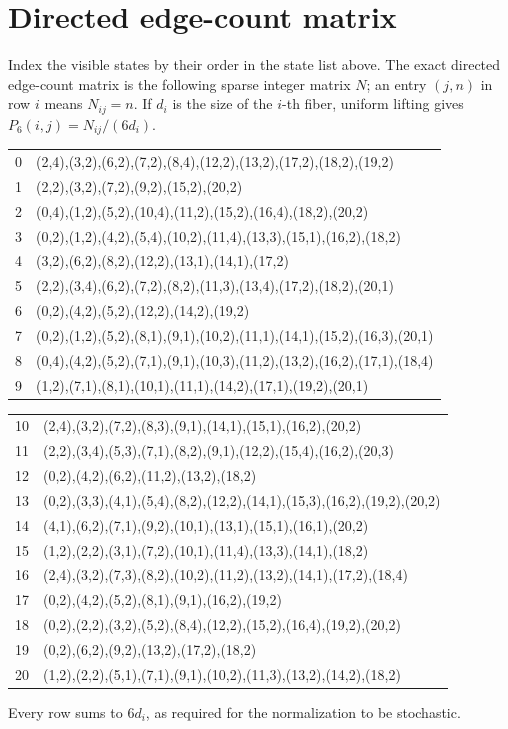 \documentclass[11pt]{article}
\begin{document}
\section*{Directed edge-count matrix}
Index the visible states by their order in the state list above.  The exact directed
edge-count matrix is the following sparse integer matrix \(N\); an entry \((j,n)\) in
row \(i\) means \(N_{ij}=n\).  If \(d_i\) is the size of the \(i\)-th fiber, uniform
lifting gives \(P_6(i,j)=N_{ij}/(6d_i)\).
\begin{center}
\scriptsize
\setlength{\tabcolsep}{2pt}
\begin{tabular}{c|l}
0&(2,4),(3,2),(6,2),(7,2),(8,4),(12,2),(13,2),(17,2),(18,2),(19,2)\\
1&(2,2),(3,2),(7,2),(9,2),(15,2),(20,2)\\
2&(0,4),(1,2),(5,2),(10,4),(11,2),(15,2),(16,4),(18,2),(20,2)\\
3&(0,2),(1,2),(4,2),(5,4),(10,2),(11,4),(13,3),(15,1),(16,2),(18,2)\\
4&(3,2),(6,2),(8,2),(12,2),(13,1),(14,1),(17,2)\\
5&(2,2),(3,4),(6,2),(7,2),(8,2),(11,3),(13,4),(17,2),(18,2),(20,1)\\
6&(0,2),(4,2),(5,2),(12,2),(14,2),(19,2)\\
7&(0,2),(1,2),(5,2),(8,1),(9,1),(10,2),(11,1),(14,1),(15,2),(16,3),(20,1)\\
8&(0,4),(4,2),(5,2),(7,1),(9,1),(10,3),(11,2),(13,2),(16,2),(17,1),(18,4)\\
9&(1,2),(7,1),(8,1),(10,1),(11,1),(14,2),(17,1),(19,2),(20,1)\\
\end{tabular}
\end{center}
\begin{center}
\scriptsize
\setlength{\tabcolsep}{2pt}
\begin{tabular}{c|l}
10&(2,4),(3,2),(7,2),(8,3),(9,1),(14,1),(15,1),(16,2),(20,2)\\
11&(2,2),(3,4),(5,3),(7,1),(8,2),(9,1),(12,2),(15,4),(16,2),(20,3)\\
12&(0,2),(4,2),(6,2),(11,2),(13,2),(18,2)\\
13&(0,2),(3,3),(4,1),(5,4),(8,2),(12,2),(14,1),(15,3),(16,2),(19,2),(20,2)\\
14&(4,1),(6,2),(7,1),(9,2),(10,1),(13,1),(15,1),(16,1),(20,2)\\
15&(1,2),(2,2),(3,1),(7,2),(10,1),(11,4),(13,3),(14,1),(18,2)\\
16&(2,4),(3,2),(7,3),(8,2),(10,2),(11,2),(13,2),(14,1),(17,2),(18,4)\\
17&(0,2),(4,2),(5,2),(8,1),(9,1),(16,2),(19,2)\\
18&(0,2),(2,2),(3,2),(5,2),(8,4),(12,2),(15,2),(16,4),(19,2),(20,2)\\
19&(0,2),(6,2),(9,2),(13,2),(17,2),(18,2)\\
20&(1,2),(2,2),(5,1),(7,1),(9,1),(10,2),(11,3),(13,2),(14,2),(18,2)
\end{tabular}
\end{center}
Every row sums to \(6d_i\), as required for the normalization to be stochastic.
\end{document}
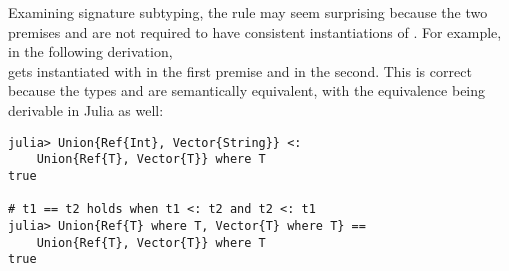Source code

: Examining signature subtyping,
the rule  may seem surprising because the two premises
 and
 are not required
to have consistent instantiations of \UEnv.
For example, in the following derivation,\\
\va gets instantiated with \tyint in the first premise and
\tystr in the second.
This is correct because the types
 and
are semantically equivalent, with the equivalence being derivable in Julia
as well:
\begin{center}
\begin{minipage}{8cm}
\begin{lstlisting}
julia> Union{Ref{Int}, Vector{String}} <: 
    Union{Ref{T}, Vector{T}} where T
true

# t1 == t2 holds when t1 <: t2 and t2 <: t1
julia> Union{Ref{T} where T, Vector{T} where T} == 
    Union{Ref{T}, Vector{T}} where T
true
\end{lstlisting}
\end{minipage}
\end{center}

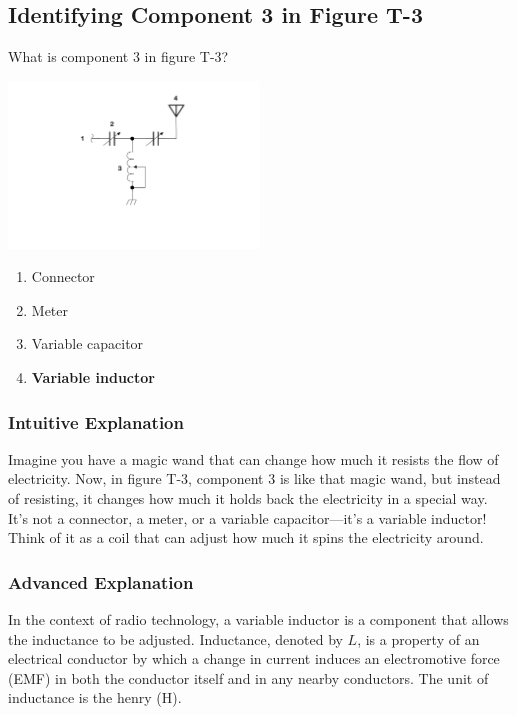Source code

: \subsection{Identifying Component 3 in Figure T-3}
\label{T6C10}

\begin{tcolorbox}[colback=gray!10!white,colframe=black!75!black,title=T6C10]
What is component 3 in figure T-3?

\includegraphics[width=0.5\textwidth]{tech/images/t3.png} 

\begin{enumerate}[label=\Alph*)]
    \item Connector
    \item Meter
    \item Variable capacitor
    \item \textbf{Variable inductor}
\end{enumerate}
\end{tcolorbox}

\subsubsection{Intuitive Explanation}
Imagine you have a magic wand that can change how much it resists the flow of electricity. Now, in figure T-3, component 3 is like that magic wand, but instead of resisting, it changes how much it holds back the electricity in a special way. It's not a connector, a meter, or a variable capacitor—it's a variable inductor! Think of it as a coil that can adjust how much it spins the electricity around.

\subsubsection{Advanced Explanation}
In the context of radio technology, a variable inductor is a component that allows the inductance to be adjusted. Inductance, denoted by \( L \), is a property of an electrical conductor by which a change in current induces an electromotive force (EMF) in both the conductor itself and in any nearby conductors. The unit of inductance is the henry (H).


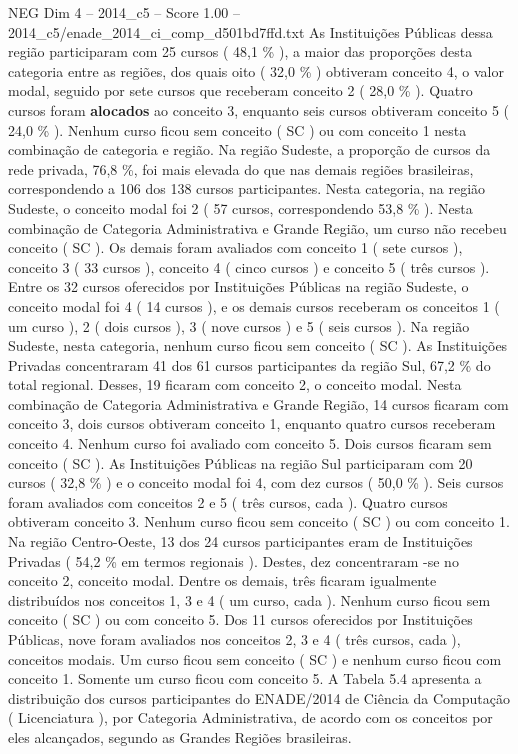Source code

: \begin{textsample}{NEG Dim 4 – 2014\_c5 – Score 1.00 – 2014\_c5/enade\_2014\_ci\_comp\_d501bd7ffd.txt}
As Instituições Públicas dessa região participaram com 25 cursos ( 48,1 \% ), a maior das proporções desta categoria entre as regiões, dos quais oito ( 32,0 \% ) obtiveram conceito 4, o valor modal, seguido por sete cursos que receberam conceito 2 ( 28,0 \% ).
Quatro cursos foram \textbf{alocados} ao conceito 3, enquanto seis cursos obtiveram conceito 5 ( 24,0 \% ).
Nenhum curso ficou sem conceito ( SC ) ou com conceito 1 nesta combinação de categoria e região.
Na região Sudeste, a proporção de cursos da rede privada, 76,8 \%, foi mais elevada do que nas demais regiões brasileiras, correspondendo a 106 dos 138 cursos participantes.
Nesta categoria, na região Sudeste, o conceito modal foi 2 ( 57 cursos, correspondendo 53,8 \% ).
Nesta combinação de Categoria Administrativa e Grande Região, um curso não recebeu conceito ( SC ).
Os demais foram avaliados com conceito 1 ( sete cursos ), conceito 3 ( 33 cursos ), conceito 4 ( cinco cursos ) e conceito 5 ( três cursos ).
Entre os 32 cursos oferecidos por Instituições Públicas na região Sudeste, o conceito modal foi 4 ( 14 cursos ), e os demais cursos receberam os conceitos 1 ( um curso ), 2 ( dois cursos ), 3 ( nove cursos ) e 5 ( seis cursos ).
Na região Sudeste, nesta categoria, nenhum curso ficou sem conceito ( SC ).
As Instituições Privadas concentraram 41 dos 61 cursos participantes da região Sul, 67,2 \% do total regional.
Desses, 19 ficaram com conceito 2, o conceito modal.
Nesta combinação de Categoria Administrativa e Grande Região, 14 cursos ficaram com conceito 3, dois cursos obtiveram conceito 1, enquanto quatro cursos receberam conceito 4.
Nenhum curso foi avaliado com conceito 5.
Dois cursos ficaram sem conceito ( SC ).
As Instituições Públicas na região Sul participaram com 20 cursos ( 32,8 \% ) e o conceito modal foi 4, com dez cursos ( 50,0 \% ).
Seis cursos foram avaliados com conceitos 2 e 5 ( três cursos, cada ).
Quatro cursos obtiveram conceito 3.
Nenhum curso ficou sem conceito ( SC ) ou com conceito 1.
Na região Centro-Oeste, 13 dos 24 cursos participantes eram de Instituições Privadas ( 54,2 \% em termos regionais ).
Destes, dez concentraram -se no conceito 2, conceito modal.
Dentre os demais, três ficaram igualmente distribuídos nos conceitos 1, 3 e 4 ( um curso, cada ).
Nenhum curso ficou sem conceito ( SC ) ou com conceito 5.
Dos 11 cursos oferecidos por Instituições Públicas, nove foram avaliados nos conceitos 2, 3 e 4 ( três cursos, cada ), conceitos modais.
Um curso ficou sem conceito ( SC ) e nenhum curso ficou com conceito 1.
Somente um curso ficou com conceito 5.
A Tabela 5.4 apresenta a distribuição dos cursos participantes do ENADE/2014 de Ciência da Computação ( Licenciatura ), por Categoria Administrativa, de acordo com os conceitos por eles alcançados, segundo as Grandes Regiões brasileiras.

\end{textsample}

==========

Exercise brief – Pull out every line in the data above that has the word "nove".

The answer –
Entre os 32 cursos oferecidos por Instituições Públicas na região Sudeste, o conceito modal foi 4 ( 14 cursos ), e os demais cursos receberam os conceitos 1 ( um curso ), 2 ( dois cursos ), 3 ( nove cursos ) e 5 ( seis cursos ).
Dos 11 cursos oferecidos por Instituições Públicas, nove foram avaliados nos conceitos 2, 3 e 4 ( três cursos, cada ), conceitos modais.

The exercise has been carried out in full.